@end-of-vanity I was inspired by your post about the woobification of imperialists, but this got very long and I didn’t want to derail it. I hope it’s OK to tag you!
I don’t participate in the fandom anymore, but this reminds me of the talks that I was having with a friend about a similar thing. (They’re asleep, so I’ll ask them if I can tag them when they wake up.)
We found it interesting that though the show made a strong point about British imperialism, there was a part of the fandom liked to scapegoat Hickey for the violence visited upon indigenous peoples as well as the violence the British inflicted upon themselves, thus absolving the remaining characters of their responsibility.
Even within the narrative there were characters that tried to frame Hickey for the greater part of the violence. Fandom favourites Crozier and Goodsir come to mind, and it is likely that people will share some of the views of their favourites or at least be more sympathetic to them. (In my interpretation, this was an ultimately ineffective attempt of theirs to alleviate their own burdens of guilt, but that is a subject for another post.)
I imagine that this was a way for people to feel OK about casting their faves in a positive light.

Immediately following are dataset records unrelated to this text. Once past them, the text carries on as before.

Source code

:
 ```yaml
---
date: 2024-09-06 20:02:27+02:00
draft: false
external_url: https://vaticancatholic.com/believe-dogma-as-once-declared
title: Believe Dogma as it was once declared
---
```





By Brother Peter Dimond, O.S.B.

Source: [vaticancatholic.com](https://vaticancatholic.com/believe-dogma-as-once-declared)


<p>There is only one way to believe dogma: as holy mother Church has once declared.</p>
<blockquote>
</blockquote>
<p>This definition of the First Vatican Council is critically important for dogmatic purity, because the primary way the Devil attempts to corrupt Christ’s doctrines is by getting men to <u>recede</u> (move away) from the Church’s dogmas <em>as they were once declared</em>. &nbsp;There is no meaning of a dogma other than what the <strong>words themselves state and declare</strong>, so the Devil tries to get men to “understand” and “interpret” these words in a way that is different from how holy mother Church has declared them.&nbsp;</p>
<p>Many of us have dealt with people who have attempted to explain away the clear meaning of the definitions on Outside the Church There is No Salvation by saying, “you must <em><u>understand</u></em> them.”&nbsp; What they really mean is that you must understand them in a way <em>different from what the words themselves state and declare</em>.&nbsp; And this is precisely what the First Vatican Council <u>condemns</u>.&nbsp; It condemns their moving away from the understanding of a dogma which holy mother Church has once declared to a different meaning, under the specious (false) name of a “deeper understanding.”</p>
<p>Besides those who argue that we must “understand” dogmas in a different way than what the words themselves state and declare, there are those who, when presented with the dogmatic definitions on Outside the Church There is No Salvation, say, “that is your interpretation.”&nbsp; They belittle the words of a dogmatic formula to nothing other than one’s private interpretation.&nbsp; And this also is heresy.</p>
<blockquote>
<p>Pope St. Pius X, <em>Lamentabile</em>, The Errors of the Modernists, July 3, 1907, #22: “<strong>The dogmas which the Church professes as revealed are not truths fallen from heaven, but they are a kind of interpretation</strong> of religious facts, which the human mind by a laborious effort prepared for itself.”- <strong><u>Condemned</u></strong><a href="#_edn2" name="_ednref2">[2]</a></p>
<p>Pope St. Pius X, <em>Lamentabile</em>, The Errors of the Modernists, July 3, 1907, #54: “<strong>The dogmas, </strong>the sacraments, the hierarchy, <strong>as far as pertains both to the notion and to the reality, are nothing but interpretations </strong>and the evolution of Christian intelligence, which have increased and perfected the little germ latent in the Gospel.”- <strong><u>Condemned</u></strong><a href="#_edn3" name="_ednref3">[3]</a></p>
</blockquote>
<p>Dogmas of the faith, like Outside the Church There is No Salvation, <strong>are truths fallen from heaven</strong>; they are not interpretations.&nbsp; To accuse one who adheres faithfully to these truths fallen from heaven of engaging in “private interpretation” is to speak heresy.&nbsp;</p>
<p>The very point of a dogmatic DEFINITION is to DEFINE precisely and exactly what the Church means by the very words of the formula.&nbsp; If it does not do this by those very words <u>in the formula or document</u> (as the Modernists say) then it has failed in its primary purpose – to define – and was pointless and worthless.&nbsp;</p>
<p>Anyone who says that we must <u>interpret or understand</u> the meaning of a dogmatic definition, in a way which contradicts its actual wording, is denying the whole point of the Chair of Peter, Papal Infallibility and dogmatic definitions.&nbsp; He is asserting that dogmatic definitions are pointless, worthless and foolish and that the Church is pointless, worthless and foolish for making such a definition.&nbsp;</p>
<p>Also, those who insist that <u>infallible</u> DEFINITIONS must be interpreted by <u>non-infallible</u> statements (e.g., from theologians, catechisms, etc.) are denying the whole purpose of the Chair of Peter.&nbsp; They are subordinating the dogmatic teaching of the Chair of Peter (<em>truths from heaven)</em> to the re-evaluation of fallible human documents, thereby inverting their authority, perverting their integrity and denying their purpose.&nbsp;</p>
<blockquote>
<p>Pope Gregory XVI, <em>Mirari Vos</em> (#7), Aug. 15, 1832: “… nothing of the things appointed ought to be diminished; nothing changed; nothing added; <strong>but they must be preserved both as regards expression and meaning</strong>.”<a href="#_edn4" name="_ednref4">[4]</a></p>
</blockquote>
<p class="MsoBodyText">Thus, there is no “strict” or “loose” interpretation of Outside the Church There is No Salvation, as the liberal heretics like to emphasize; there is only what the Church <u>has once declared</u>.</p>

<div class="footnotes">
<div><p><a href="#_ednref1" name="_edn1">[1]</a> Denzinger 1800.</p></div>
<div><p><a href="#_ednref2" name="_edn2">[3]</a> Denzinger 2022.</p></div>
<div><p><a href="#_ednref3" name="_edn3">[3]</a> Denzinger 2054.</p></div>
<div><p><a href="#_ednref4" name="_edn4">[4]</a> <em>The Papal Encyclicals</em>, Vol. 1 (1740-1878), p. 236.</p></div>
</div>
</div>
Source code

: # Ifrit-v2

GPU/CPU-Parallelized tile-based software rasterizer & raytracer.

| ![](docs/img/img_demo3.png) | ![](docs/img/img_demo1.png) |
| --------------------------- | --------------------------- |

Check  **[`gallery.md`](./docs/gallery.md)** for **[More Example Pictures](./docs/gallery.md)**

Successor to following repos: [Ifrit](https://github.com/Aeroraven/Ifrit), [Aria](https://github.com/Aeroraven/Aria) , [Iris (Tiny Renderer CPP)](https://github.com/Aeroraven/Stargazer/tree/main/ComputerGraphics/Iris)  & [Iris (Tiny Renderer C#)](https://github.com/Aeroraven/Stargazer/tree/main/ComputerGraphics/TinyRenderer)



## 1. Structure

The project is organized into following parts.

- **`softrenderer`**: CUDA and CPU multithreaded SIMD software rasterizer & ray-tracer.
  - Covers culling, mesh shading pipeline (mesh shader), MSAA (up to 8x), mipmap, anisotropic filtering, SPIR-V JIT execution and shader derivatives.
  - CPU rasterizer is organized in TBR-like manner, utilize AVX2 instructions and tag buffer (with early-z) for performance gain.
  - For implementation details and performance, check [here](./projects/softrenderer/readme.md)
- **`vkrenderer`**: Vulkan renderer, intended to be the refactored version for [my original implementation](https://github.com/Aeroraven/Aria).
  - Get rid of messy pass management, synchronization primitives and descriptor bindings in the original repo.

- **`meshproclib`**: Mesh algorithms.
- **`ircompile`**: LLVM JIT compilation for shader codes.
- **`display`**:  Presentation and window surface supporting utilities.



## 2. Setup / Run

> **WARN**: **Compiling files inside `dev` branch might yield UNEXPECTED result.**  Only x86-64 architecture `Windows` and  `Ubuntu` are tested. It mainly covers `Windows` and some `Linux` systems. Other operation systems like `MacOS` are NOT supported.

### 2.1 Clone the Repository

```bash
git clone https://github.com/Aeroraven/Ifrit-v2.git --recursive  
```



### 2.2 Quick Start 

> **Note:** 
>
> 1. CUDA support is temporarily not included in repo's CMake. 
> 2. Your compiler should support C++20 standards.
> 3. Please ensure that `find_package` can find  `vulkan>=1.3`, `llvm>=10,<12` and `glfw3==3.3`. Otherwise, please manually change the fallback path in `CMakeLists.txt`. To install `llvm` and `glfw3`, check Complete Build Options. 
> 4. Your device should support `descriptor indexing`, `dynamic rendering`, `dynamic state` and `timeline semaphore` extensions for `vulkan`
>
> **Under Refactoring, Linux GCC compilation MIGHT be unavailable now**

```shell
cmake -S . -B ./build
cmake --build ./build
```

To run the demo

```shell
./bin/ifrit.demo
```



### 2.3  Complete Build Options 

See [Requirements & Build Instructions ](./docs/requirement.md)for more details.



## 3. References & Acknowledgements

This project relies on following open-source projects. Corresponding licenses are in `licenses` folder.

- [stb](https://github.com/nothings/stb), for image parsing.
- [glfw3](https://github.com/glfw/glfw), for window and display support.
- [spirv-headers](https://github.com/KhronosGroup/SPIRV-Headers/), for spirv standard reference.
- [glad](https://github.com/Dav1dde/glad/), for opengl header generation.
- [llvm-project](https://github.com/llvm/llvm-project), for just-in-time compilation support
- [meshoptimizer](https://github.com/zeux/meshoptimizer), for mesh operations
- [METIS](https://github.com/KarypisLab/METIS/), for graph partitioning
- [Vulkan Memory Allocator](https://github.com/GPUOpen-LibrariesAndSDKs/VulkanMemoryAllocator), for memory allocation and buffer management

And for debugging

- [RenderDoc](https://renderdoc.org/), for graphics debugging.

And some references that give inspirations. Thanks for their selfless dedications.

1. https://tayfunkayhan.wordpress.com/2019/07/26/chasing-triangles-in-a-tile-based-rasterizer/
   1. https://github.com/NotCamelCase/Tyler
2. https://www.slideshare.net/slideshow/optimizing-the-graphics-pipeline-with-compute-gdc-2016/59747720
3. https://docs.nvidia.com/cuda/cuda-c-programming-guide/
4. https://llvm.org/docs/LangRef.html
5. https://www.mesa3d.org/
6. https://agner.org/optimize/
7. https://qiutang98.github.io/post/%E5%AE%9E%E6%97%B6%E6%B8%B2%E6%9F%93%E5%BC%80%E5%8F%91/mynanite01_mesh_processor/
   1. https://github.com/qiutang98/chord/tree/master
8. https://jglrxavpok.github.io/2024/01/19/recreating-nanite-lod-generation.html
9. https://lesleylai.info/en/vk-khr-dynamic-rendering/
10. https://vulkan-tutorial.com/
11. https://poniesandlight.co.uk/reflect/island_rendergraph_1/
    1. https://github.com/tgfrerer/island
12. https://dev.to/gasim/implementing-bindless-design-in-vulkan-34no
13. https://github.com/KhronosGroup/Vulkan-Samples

I don’t think people should feel guilty or that they should apologise for liking a character, but there might be others who do and nobody wants to be harassed over the internet, so I see why for some it would be emotionally safer to justify why their choice of character is morally acceptable.
I don’t know if this kind of thought is still going around, but I remember that a lot of people were saying things like, “If it weren’t for that dastardly Hickey, everything would have been good and nobody would have died!” Nevermind the sailors that had already died of illness, and most importantly to the current subject, the Netsilik shaman that had been shot by a British soldier and whose loss disrupted the social, spiritual and ecological fabric of the community. None of which had anything to do with this character in particular.
Back in the day Hickey was my favourite character, but I could understand that people hated him. By any standard, he did commit despicable acts. But what I found so jarring was that often the very same person who found Hickey morally repugnant for exploiting the crew’s racism would turn around and sanitise Fitzjames, who in his introductory scene makes a funny story of having invaded China and shot at local people with a rocket, or if condemning him for cannibalism completely glossed over whatever was happening in Edward Little’s camp, a much worse situation than anything we ever saw with the mutineers.
My friend and I also discussed that, if the mutineers or other members of the expedition had survived, they likely would have blamed Hickey for the killings and the cannibalism that they themselves partook in, in quite a similar way that the fandom did. It would have been awfully convenient, with him being poor, homosexual, an impostor, a person who was all sorts of undesirable to the society that created them all. Someone else made a better post (I don’t remember who it was) about how Empire is cannibalistic, endlessly devouring humans, nature, and all manner of things as resources, and that Hickey upon recreating this Empire on a smaller scale only made it explicit. One may partake in it, but to reveal its machineries is what is unforgivable.